▶ _Instructions for the task_: Where a record holds a picture, leave the picture out; otherwise repeat every record exactly.

▶ _Supplied records_:
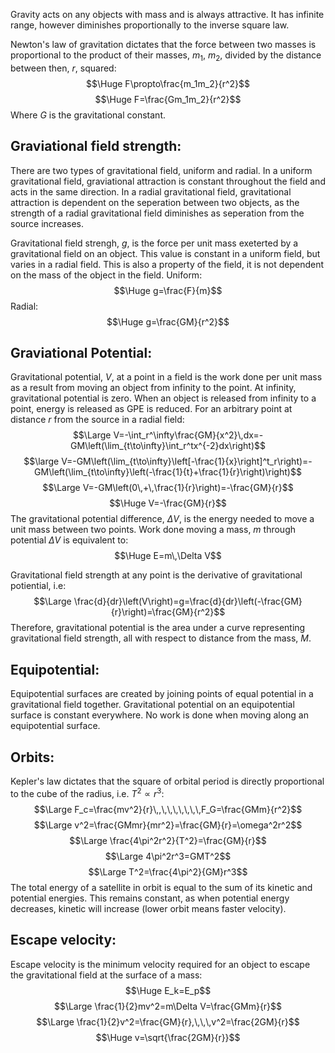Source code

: Gravity acts on any objects with mass and is always attractive. It has infinite range, however diminishes proportionally to the inverse square law.

Newton's law of gravitation dictates that the force between two masses is proportional to the product of their masses, $m_1$, $m_2$, divided by the distance between then, $r$, squared:
$$\Huge F\propto\frac{m_1m_2}{r^2}$$
$$\Huge F=\frac{Gm_1m_2}{r^2}$$
Where $G$ is the gravitational constant.

## Graviational field strength:

There are two types of gravitational field, uniform and radial. In a uniform gravitational field, graviational attraction is constant throughout the field and acts in the same direction. In a radial gravitational field, gravitational attraction is dependent on the seperation between two objects, as the strength of a radial gravitational field diminishes as seperation from the source increases.

Gravitational field strengh, $g$, is the force per unit mass exeterted by a gravitational field on an object. This value is constant in a uniform field, but varies in a radial field. This is also a property of the field, it is not dependent on the mass of the object in the field.
Uniform:
$$\Huge g=\frac{F}{m}$$
Radial:
$$\Huge g=\frac{GM}{r^2}$$

## Graviational Potential:

Gravitational potential, $V$, at a point in a field is the work done per unit mass as a result from moving an object from infinity to the point. At infinity, gravitational potential is zero. When an object is released from infinity to a point, energy is released as GPE is reduced. For an arbitrary point at distance $r$ from the source in a radial field:
$$\Large V=-\int_r^\infty\frac{GM}{x^2}\,dx=-GM\left(\lim_{t\to\infty}\int_r^tx^{-2}dx\right)$$
$$\large V=-GM\left(\lim_{t\to\infty}\left[-\frac{1}{x}\right]^t_r\right)=-GM\left(\lim_{t\to\infty}\left(-\frac{1}{t}+\frac{1}{r}\right)\right)$$
$$\Large V=-GM\left(0\,+\,\frac{1}{r}\right)=-\frac{GM}{r}$$
$$\Huge V=-\frac{GM}{r}$$
The gravitational potential difference, $\Delta V$, is the energy needed to move a unit mass between two points. Work done moving a mass, $m$ through potential $\Delta V$ is equivalent to:
$$\Huge E=m\,\Delta V$$

Gravitational field strength at any point is the derivative of gravitational potiential, i.e:
$$\Large \frac{d}{dr}\left(V\right)=g=\frac{d}{dr}\left(-\frac{GM}{r}\right)=\frac{GM}{r^2}$$
Therefore, gravitational potential is the area under a curve representing gravitational field strength, all with respect to distance from the mass, $M$.

## Equipotential:

Equipotential surfaces are created by joining points of equal potential in a gravitational field together. Gravitational potential on an equipotential surface is constant everywhere. No work is done when moving along an equipotential surface.


## Orbits:

Kepler's law dictates that the square of orbital period is directly proportional to the cube of the radius, i.e. $T^2\propto r^3$:
$$\Large F_c=\frac{mv^2}{r}\,,\,\,\,\,\,\,\,F_G=\frac{GMm}{r^2}$$
$$\Large v^2=\frac{GMmr}{mr^2}=\frac{GM}{r}=\omega^2r^2$$
$$\Large \frac{4\pi^2r^2}{T^2}=\frac{GM}{r}$$
$$\Large 4\pi^2r^3=GMT^2$$
$$\Large T^2=\frac{4\pi^2}{GM}r^3$$
The total energy of a satellite in orbit is equal to the sum of its kinetic and potential energies. This remains constant, as when potential energy decreases, kinetic will increase (lower orbit means faster velocity).


## Escape velocity:

Escape velocity is the minimum velocity required for an object to escape the gravitational field at the surface of a mass:
$$\Huge E_k=E_p$$
$$\Large \frac{1}{2}mv^2=m\Delta V=\frac{GMm}{r}$$
$$\Large \frac{1}{2}v^2=\frac{GM}{r},\,\,\,v^2=\frac{2GM}{r}$$
$$\Huge v=\sqrt{\frac{2GM}{r}}$$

▶ _Answer area_:
Source code

: Gravity acts on any objects with mass and is always attractive. It has infinite range, however diminishes proportionally to the inverse square law.

Newton's law of gravitation dictates that the force between two masses is proportional to the product of their masses, $m_1$, $m_2$, divided by the distance between then, $r$, squared:
$$\Huge F\propto\frac{m_1m_2}{r^2}$$
$$\Huge F=\frac{Gm_1m_2}{r^2}$$
Where $G$ is the gravitational constant.

## Graviational field strength:

There are two types of gravitational field, uniform and radial. In a uniform gravitational field, graviational attraction is constant throughout the field and acts in the same direction. In a radial gravitational field, gravitational attraction is dependent on the seperation between two objects, as the strength of a radial gravitational field diminishes as seperation from the source increases.

Gravitational field strengh, $g$, is the force per unit mass exeterted by a gravitational field on an object. This value is constant in a uniform field, but varies in a radial field. This is also a property of the field, it is not dependent on the mass of the object in the field.
Uniform:
$$\Huge g=\frac{F}{m}$$
Radial:
$$\Huge g=\frac{GM}{r^2}$$

## Graviational Potential:

Gravitational potential, $V$, at a point in a field is the work done per unit mass as a result from moving an object from infinity to the point. At infinity, gravitational potential is zero. When an object is released from infinity to a point, energy is released as GPE is reduced. For an arbitrary point at distance $r$ from the source in a radial field:
$$\Large V=-\int_r^\infty\frac{GM}{x^2}\,dx=-GM\left(\lim_{t\to\infty}\int_r^tx^{-2}dx\right)$$
$$\large V=-GM\left(\lim_{t\to\infty}\left[-\frac{1}{x}\right]^t_r\right)=-GM\left(\lim_{t\to\infty}\left(-\frac{1}{t}+\frac{1}{r}\right)\right)$$
$$\Large V=-GM\left(0\,+\,\frac{1}{r}\right)=-\frac{GM}{r}$$
$$\Huge V=-\frac{GM}{r}$$
The gravitational potential difference, $\Delta V$, is the energy needed to move a unit mass between two points. Work done moving a mass, $m$ through potential $\Delta V$ is equivalent to:
$$\Huge E=m\,\Delta V$$

Gravitational field strength at any point is the derivative of gravitational potiential, i.e:
$$\Large \frac{d}{dr}\left(V\right)=g=\frac{d}{dr}\left(-\frac{GM}{r}\right)=\frac{GM}{r^2}$$
Therefore, gravitational potential is the area under a curve representing gravitational field strength, all with respect to distance from the mass, $M$.

## Equipotential:

Equipotential surfaces are created by joining points of equal potential in a gravitational field together. Gravitational potential on an equipotential surface is constant everywhere. No work is done when moving along an equipotential surface.


## Orbits:

Kepler's law dictates that the square of orbital period is directly proportional to the cube of the radius, i.e. $T^2\propto r^3$:
$$\Large F_c=\frac{mv^2}{r}\,,\,\,\,\,\,\,\,F_G=\frac{GMm}{r^2}$$
$$\Large v^2=\frac{GMmr}{mr^2}=\frac{GM}{r}=\omega^2r^2$$
$$\Large \frac{4\pi^2r^2}{T^2}=\frac{GM}{r}$$
$$\Large 4\pi^2r^3=GMT^2$$
$$\Large T^2=\frac{4\pi^2}{GM}r^3$$
The total energy of a satellite in orbit is equal to the sum of its kinetic and potential energies. This remains constant, as when potential energy decreases, kinetic will increase (lower orbit means faster velocity).


## Escape velocity:

Escape velocity is the minimum velocity required for an object to escape the gravitational field at the surface of a mass:
$$\Huge E_k=E_p$$
$$\Large \frac{1}{2}mv^2=m\Delta V=\frac{GMm}{r}$$
$$\Large \frac{1}{2}v^2=\frac{GM}{r},\,\,\,v^2=\frac{2GM}{r}$$
$$\Huge v=\sqrt{\frac{2GM}{r}}$$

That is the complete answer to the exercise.